Your objective: Your reply should be made up of every line in the records below that holds the string "bytes".

---+---

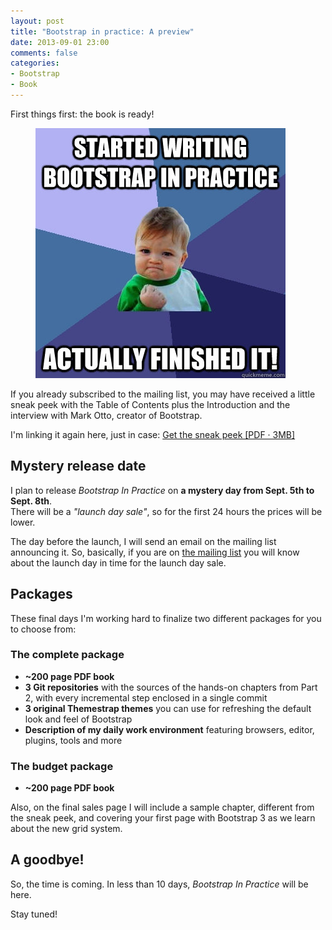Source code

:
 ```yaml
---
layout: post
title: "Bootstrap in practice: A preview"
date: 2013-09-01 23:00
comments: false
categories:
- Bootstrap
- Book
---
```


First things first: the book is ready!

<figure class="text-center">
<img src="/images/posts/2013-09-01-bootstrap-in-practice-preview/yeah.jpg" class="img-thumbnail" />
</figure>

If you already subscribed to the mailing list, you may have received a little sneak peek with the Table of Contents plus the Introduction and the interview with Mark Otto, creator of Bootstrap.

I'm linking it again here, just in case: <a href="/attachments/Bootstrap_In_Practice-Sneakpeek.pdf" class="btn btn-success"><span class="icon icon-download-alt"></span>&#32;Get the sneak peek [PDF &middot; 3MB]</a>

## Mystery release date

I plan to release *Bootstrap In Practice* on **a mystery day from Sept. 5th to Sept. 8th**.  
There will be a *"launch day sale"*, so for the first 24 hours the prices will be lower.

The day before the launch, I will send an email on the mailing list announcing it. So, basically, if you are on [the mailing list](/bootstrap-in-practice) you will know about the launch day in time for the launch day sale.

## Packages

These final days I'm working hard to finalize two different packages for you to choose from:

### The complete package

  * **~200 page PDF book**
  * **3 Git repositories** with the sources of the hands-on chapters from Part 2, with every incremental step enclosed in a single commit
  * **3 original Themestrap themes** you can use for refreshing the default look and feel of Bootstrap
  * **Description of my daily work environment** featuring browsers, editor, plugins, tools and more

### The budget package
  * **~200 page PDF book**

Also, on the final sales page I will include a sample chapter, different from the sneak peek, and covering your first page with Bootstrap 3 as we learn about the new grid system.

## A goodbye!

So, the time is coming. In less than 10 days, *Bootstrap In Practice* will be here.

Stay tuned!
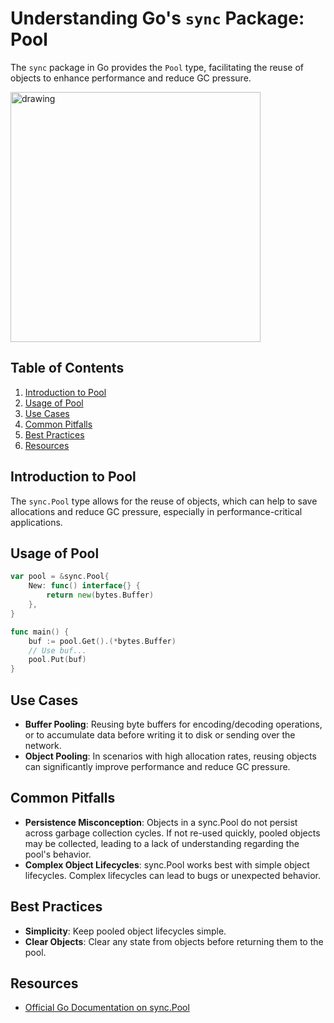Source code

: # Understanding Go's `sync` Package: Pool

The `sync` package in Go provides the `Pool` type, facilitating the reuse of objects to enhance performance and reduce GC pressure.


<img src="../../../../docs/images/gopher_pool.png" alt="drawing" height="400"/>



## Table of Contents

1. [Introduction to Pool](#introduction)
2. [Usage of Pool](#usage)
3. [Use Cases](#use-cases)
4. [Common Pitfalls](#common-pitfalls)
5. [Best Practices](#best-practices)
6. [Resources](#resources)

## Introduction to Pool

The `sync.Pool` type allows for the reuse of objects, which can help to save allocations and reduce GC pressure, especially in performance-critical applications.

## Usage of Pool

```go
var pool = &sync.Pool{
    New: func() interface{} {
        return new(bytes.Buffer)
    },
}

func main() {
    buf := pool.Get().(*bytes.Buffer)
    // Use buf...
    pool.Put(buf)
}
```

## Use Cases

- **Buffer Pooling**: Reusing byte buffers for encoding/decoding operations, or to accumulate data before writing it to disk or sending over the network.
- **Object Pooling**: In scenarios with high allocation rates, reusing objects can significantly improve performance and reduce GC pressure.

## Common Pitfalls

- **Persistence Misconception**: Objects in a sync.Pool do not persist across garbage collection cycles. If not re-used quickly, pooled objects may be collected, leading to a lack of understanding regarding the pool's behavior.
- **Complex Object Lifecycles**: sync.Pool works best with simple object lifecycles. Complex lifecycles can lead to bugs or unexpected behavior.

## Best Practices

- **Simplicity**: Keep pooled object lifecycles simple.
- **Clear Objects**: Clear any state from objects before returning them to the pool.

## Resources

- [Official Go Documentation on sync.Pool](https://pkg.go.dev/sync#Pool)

---+---

Output for this task:
        return new(bytes.Buffer)
    buf := pool.Get().(*bytes.Buffer)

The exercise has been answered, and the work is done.